WHAT TO PRODUCE – The lines to copy are those holding the string "take" in the entries below.

DATA SECTION –
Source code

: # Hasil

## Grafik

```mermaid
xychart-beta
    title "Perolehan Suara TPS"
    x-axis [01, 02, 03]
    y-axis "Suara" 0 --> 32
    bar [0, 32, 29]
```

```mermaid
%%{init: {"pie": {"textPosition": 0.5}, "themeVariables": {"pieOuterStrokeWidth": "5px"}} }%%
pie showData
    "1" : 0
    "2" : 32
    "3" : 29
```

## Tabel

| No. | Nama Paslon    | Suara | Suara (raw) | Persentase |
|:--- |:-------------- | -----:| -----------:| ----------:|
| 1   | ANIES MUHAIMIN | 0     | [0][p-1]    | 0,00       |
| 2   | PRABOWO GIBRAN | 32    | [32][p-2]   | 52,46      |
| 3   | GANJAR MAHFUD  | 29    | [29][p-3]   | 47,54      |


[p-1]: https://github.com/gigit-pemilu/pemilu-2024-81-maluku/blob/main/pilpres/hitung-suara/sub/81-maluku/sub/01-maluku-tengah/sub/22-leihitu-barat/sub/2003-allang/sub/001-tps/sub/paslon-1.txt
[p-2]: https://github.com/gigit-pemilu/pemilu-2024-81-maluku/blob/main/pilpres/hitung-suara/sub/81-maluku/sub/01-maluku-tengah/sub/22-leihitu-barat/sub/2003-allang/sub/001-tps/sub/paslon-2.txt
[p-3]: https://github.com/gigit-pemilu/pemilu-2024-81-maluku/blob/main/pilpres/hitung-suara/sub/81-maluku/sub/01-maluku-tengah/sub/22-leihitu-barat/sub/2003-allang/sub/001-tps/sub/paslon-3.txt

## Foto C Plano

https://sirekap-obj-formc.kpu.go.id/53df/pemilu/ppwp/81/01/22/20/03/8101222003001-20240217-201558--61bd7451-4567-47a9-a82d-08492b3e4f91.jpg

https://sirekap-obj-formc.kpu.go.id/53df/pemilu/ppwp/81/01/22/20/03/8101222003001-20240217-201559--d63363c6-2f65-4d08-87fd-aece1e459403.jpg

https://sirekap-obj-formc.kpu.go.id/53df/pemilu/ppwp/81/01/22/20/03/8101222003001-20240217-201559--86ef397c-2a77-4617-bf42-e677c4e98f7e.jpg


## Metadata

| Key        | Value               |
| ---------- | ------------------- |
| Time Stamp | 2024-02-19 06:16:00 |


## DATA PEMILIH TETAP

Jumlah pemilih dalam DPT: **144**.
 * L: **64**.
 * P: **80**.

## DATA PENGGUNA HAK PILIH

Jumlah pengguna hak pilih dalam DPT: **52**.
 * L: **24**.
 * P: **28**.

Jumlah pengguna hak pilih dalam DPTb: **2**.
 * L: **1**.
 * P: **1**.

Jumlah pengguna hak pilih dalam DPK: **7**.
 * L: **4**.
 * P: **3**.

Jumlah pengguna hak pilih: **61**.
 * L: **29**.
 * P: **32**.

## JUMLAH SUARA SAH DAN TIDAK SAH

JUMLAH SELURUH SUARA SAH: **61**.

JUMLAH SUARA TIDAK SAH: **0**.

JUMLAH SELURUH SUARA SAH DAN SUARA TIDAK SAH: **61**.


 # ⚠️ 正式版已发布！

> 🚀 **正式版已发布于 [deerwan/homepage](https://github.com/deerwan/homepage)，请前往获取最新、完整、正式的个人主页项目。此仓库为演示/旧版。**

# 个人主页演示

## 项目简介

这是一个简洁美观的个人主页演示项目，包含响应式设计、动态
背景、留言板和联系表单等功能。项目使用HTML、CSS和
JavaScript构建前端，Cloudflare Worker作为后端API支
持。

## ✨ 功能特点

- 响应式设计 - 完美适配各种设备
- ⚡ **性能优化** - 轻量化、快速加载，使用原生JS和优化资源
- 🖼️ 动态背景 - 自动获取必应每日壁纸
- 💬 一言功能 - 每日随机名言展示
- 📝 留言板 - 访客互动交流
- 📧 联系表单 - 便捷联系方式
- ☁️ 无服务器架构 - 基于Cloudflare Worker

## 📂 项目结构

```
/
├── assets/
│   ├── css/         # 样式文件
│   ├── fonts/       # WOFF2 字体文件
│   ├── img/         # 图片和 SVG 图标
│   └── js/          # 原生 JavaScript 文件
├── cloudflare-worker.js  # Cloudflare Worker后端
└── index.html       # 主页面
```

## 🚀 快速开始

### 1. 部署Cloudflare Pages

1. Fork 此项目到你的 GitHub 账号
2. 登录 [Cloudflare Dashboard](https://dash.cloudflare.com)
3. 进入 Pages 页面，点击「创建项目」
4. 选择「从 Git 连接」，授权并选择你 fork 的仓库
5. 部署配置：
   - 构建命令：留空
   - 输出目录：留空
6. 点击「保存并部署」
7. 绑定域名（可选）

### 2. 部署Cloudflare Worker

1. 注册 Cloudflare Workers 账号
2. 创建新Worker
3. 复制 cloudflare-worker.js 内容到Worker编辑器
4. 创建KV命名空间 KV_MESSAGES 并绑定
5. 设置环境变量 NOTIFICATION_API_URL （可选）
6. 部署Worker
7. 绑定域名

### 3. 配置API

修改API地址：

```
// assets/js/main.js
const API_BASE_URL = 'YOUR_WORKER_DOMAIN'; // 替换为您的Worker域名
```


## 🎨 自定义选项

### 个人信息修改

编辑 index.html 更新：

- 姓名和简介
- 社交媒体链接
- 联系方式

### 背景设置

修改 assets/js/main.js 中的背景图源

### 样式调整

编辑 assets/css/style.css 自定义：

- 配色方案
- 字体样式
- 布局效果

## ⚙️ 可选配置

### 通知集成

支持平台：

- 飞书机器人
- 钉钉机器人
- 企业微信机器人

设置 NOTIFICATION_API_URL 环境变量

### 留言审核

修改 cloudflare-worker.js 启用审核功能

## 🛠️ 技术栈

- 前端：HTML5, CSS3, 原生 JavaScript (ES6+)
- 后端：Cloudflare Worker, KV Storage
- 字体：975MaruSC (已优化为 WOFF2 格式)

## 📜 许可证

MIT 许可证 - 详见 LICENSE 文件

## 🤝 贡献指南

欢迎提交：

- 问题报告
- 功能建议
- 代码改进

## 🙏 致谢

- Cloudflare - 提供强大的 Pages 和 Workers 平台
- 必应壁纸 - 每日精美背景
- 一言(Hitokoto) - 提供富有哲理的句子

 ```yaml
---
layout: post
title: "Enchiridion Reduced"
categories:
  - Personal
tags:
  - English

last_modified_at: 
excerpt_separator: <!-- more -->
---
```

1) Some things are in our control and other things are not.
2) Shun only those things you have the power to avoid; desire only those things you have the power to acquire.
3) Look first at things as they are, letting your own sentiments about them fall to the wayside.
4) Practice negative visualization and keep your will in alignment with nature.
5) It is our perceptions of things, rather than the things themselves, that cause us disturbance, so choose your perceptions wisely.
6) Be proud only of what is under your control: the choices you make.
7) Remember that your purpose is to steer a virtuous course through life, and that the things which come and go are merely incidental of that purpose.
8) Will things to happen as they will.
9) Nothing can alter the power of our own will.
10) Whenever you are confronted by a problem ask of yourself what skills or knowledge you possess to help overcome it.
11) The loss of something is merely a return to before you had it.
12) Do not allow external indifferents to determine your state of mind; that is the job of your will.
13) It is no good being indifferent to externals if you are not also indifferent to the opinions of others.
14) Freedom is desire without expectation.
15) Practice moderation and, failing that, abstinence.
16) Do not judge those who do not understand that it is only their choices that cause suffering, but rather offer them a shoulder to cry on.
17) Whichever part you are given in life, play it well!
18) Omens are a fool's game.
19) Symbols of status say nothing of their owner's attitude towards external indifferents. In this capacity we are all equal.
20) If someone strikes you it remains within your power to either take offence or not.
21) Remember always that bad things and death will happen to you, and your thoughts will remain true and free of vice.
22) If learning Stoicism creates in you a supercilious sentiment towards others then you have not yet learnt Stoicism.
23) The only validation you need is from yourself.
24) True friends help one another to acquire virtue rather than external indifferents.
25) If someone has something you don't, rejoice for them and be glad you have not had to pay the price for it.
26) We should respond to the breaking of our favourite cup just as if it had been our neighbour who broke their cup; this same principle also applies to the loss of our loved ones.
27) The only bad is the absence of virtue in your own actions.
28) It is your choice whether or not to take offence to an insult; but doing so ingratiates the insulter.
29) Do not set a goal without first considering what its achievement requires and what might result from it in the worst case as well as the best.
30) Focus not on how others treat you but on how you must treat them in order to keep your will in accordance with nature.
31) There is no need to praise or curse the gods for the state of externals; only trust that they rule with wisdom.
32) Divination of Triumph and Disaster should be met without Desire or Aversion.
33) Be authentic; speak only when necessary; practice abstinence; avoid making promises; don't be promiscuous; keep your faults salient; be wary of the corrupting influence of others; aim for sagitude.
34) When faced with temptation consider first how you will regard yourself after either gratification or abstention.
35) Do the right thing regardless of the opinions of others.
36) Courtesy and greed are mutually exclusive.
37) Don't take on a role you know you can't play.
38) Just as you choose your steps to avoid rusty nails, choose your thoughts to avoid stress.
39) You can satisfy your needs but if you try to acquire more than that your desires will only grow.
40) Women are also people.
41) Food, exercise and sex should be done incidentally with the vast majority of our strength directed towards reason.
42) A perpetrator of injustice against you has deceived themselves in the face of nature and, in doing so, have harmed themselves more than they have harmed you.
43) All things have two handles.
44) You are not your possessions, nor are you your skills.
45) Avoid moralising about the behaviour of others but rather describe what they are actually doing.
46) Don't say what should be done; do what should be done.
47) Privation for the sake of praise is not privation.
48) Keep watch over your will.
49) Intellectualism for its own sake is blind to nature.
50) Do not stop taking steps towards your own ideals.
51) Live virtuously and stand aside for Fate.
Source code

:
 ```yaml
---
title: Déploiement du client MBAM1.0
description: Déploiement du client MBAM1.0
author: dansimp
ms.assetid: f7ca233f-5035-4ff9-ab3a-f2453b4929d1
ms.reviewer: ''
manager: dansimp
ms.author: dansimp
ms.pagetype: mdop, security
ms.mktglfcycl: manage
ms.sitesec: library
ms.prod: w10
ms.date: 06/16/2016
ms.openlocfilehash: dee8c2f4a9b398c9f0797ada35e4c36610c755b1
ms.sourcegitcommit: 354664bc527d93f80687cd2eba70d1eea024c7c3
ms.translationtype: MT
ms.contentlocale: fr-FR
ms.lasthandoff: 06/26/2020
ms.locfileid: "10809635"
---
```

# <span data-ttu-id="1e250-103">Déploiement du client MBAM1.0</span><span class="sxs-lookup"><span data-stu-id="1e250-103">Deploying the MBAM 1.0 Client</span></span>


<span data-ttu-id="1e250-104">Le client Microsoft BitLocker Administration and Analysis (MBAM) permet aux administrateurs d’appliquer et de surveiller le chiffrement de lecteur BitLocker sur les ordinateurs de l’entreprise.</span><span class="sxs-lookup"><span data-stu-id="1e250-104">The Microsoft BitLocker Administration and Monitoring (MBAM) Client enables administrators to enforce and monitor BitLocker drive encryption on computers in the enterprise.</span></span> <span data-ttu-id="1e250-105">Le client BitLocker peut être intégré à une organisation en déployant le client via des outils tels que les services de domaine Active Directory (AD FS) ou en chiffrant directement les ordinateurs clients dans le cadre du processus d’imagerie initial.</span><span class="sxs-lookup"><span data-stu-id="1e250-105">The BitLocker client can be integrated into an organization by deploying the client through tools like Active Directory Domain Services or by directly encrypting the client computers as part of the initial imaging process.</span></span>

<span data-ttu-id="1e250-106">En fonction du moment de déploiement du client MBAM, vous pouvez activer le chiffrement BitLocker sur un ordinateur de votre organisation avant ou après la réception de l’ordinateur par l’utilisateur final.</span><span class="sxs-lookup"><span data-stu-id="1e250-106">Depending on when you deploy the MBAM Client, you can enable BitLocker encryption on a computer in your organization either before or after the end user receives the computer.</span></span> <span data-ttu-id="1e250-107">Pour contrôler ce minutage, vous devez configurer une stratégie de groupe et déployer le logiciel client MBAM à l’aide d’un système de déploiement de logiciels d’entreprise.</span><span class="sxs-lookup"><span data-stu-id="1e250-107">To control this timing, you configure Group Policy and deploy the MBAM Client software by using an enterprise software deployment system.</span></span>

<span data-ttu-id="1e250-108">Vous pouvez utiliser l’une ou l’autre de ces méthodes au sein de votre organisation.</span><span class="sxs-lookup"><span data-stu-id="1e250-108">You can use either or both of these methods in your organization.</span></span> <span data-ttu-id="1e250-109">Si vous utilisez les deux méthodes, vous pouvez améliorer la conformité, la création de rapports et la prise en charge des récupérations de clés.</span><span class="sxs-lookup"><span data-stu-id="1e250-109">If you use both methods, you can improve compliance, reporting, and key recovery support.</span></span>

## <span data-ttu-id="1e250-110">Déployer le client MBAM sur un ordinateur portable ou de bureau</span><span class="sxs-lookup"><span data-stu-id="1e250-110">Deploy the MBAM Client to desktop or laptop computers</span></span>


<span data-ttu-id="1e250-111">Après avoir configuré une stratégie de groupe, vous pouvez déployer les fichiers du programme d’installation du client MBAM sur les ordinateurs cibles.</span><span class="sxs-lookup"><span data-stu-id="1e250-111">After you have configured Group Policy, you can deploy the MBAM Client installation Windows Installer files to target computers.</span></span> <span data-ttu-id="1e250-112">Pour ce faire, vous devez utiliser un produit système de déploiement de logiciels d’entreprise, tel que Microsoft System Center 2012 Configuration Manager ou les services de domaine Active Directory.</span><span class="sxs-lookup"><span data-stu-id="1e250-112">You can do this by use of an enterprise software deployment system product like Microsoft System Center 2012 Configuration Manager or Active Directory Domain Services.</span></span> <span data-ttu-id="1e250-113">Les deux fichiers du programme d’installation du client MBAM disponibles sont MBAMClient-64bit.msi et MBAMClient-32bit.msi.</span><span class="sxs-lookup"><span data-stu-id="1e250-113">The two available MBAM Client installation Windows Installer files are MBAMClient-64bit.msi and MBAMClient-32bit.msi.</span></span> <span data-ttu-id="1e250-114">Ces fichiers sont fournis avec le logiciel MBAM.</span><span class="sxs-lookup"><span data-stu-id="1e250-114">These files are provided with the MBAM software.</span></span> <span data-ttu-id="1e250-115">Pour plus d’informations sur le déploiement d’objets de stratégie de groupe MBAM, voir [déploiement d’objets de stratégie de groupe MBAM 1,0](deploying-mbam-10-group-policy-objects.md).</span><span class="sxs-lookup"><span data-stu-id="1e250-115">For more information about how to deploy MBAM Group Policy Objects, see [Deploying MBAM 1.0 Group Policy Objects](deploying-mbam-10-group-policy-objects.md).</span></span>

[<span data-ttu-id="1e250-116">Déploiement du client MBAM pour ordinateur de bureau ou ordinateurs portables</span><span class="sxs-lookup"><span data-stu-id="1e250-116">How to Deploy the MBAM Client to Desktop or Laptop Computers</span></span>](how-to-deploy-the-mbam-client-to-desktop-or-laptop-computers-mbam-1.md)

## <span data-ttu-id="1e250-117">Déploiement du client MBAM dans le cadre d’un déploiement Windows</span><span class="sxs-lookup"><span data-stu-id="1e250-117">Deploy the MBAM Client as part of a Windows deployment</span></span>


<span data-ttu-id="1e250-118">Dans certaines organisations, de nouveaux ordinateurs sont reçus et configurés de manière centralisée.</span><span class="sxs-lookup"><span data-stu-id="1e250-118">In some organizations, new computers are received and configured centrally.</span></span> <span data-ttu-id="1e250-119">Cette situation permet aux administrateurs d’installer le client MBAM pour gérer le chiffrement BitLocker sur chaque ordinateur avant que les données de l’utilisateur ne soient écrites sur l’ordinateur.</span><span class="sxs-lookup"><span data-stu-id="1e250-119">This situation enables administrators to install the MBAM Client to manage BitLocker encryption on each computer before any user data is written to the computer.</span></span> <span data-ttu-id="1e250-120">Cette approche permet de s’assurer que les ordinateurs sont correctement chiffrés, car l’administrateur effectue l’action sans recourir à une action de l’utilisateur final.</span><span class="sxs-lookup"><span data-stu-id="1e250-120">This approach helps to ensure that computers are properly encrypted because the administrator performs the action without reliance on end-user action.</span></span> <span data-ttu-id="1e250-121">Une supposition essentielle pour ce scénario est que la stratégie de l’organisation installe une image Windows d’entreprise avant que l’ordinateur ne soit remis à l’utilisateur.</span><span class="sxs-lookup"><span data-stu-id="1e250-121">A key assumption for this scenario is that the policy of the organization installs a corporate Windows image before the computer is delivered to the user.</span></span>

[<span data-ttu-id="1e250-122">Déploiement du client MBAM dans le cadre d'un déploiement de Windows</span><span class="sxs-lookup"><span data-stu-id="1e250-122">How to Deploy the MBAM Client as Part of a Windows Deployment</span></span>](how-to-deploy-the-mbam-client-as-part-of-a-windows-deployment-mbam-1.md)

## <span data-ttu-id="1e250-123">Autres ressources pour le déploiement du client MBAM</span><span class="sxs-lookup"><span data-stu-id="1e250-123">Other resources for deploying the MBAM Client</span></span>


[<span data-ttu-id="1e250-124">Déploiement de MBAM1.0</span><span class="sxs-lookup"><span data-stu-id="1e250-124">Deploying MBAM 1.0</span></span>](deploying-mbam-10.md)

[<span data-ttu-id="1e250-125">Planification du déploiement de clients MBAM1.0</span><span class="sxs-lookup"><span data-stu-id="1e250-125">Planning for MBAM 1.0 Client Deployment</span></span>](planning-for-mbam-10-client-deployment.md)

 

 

PROBLEM SOLUTION –
20) If someone strikes you it remains within your power to either take offence or not.
28) It is your choice whether or not to take offence to an insult; but doing so ingratiates the insulter.
37) Don't take on a role you know you can't play.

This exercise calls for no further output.